▶ Your instructions: Below are the entries. Transcribe exactly the lines from the one with "DoorState\ =\ Opened\" through the one with "defines a new", ends included, and leave out all others.

- Opening Delimiter -

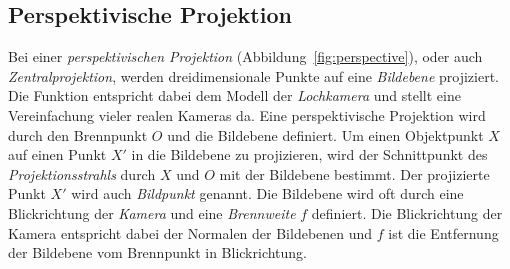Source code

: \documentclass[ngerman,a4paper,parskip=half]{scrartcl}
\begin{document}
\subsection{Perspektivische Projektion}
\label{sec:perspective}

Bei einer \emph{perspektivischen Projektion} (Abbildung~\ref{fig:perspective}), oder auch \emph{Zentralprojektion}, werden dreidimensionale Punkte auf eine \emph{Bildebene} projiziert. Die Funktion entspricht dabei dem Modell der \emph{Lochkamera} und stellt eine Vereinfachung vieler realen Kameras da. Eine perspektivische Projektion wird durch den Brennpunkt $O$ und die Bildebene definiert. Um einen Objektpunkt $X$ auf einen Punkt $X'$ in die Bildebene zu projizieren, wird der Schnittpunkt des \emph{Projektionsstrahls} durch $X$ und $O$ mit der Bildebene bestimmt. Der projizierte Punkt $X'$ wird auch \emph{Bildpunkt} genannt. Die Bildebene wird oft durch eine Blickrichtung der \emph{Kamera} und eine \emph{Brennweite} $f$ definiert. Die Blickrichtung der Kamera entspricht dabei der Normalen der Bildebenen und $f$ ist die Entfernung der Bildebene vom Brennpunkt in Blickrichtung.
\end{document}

- Closing Delimiter -
- Opening Delimiter -

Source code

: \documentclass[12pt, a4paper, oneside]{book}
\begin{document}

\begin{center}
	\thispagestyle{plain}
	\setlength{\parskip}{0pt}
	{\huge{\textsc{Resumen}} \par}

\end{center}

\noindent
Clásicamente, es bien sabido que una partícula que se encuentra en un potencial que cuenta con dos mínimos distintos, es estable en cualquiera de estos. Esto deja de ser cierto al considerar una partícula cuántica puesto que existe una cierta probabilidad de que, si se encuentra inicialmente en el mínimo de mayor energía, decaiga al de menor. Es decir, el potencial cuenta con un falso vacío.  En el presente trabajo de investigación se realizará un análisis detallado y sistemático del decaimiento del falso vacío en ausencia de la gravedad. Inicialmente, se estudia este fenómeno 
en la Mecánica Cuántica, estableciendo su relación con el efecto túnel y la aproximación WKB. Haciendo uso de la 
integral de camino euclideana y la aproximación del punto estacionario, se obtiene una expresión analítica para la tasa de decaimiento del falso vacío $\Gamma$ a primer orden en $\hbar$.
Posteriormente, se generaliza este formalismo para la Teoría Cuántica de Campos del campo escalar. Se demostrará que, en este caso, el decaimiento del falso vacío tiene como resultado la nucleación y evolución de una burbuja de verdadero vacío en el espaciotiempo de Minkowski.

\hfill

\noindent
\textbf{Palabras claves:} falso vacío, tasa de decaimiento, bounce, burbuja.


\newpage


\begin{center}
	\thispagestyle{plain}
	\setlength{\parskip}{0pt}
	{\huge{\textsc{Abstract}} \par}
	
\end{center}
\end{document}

- Closing Delimiter -
- Opening Delimiter -

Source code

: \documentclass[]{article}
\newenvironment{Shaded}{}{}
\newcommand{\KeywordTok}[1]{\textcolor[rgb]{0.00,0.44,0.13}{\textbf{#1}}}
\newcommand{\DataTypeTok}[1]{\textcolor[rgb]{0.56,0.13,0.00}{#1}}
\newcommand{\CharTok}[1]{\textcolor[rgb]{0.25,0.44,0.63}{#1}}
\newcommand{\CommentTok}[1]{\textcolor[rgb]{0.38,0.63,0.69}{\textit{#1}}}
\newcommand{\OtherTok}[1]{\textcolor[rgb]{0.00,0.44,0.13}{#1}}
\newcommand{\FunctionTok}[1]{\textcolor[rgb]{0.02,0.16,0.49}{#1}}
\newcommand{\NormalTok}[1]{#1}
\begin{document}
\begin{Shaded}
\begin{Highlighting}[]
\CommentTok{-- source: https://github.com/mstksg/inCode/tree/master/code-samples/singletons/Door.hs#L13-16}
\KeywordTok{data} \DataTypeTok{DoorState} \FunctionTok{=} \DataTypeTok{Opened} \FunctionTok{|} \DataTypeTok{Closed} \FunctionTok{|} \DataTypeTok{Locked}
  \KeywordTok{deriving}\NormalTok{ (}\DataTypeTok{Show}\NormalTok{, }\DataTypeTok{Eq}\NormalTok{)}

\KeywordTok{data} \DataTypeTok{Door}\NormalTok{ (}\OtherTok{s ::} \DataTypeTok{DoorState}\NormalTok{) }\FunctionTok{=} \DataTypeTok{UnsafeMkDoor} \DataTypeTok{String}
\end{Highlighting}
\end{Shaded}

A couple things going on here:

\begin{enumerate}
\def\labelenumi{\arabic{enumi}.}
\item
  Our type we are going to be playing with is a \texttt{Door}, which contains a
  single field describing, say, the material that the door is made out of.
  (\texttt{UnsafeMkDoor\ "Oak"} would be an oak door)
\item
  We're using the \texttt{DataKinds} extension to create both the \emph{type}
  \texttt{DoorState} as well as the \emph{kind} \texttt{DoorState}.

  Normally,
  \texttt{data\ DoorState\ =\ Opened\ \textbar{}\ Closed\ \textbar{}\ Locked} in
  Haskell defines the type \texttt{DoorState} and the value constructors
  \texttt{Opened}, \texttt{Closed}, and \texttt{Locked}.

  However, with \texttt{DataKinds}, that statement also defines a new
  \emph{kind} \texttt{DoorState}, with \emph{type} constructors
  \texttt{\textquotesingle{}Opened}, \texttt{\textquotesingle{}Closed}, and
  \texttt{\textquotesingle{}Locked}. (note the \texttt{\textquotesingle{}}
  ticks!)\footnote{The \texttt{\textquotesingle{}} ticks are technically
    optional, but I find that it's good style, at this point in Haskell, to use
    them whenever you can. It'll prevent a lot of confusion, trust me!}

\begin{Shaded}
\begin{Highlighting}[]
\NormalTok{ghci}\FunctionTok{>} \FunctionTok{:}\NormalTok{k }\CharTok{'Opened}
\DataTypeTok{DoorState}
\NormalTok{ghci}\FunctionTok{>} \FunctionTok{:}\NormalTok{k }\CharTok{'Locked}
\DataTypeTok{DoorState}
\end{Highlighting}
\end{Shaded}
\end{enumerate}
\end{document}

- Closing Delimiter -

▶ Result of this task:
  \texttt{data\ DoorState\ =\ Opened\ \textbar{}\ Closed\ \textbar{}\ Locked} in
  Haskell defines the type \texttt{DoorState} and the value constructors
  \texttt{Opened}, \texttt{Closed}, and \texttt{Locked}.

  However, with \texttt{DataKinds}, that statement also defines a new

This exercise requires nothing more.